Description of the task »
Print verbatim the lines of the entries from the one containing "用例输出的结果如下所示：" to the last, inclusive, and no others.
──────── Source data ────────
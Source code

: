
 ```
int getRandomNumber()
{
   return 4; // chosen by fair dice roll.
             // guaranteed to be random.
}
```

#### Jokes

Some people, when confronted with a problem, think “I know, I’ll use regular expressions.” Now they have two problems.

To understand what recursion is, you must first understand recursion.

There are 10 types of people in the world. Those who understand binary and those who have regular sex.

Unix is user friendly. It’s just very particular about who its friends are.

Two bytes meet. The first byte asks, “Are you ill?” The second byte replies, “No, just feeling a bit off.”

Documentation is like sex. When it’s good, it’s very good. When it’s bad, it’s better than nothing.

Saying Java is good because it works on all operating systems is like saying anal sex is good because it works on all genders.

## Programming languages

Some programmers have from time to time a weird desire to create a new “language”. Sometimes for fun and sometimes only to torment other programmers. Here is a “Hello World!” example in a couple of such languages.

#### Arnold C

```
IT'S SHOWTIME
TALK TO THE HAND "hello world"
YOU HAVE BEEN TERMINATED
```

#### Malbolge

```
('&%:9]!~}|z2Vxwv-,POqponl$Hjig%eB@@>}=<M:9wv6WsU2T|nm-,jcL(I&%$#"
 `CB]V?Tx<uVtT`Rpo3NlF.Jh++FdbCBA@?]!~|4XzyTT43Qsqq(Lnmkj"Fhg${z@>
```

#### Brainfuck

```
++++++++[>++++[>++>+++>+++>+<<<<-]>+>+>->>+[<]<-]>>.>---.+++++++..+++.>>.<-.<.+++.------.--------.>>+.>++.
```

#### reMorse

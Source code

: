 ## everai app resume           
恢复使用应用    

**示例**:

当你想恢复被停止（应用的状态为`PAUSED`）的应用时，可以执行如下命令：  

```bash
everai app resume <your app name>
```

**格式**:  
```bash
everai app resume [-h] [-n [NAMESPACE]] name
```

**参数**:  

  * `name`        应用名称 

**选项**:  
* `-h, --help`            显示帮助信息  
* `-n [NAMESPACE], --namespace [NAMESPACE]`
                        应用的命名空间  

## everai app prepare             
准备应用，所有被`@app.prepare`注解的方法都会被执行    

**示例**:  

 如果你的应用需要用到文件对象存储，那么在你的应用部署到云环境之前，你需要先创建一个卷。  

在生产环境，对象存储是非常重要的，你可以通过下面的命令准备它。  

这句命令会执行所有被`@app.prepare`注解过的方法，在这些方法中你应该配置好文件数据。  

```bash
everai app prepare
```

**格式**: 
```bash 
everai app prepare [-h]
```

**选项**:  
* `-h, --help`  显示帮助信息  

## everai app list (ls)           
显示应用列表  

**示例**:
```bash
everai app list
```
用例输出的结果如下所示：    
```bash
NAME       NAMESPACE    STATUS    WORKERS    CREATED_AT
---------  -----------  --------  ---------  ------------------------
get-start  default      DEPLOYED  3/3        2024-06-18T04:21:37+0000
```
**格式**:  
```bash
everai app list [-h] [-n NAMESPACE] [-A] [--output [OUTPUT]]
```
────────
Answer to this task »
用例输出的结果如下所示：    
```bash
NAME       NAMESPACE    STATUS    WORKERS    CREATED_AT
---------  -----------  --------  ---------  ------------------------
get-start  default      DEPLOYED  3/3        2024-06-18T04:21:37+0000
```
**格式**:  
```bash
everai app list [-h] [-n NAMESPACE] [-A] [--output [OUTPUT]]
```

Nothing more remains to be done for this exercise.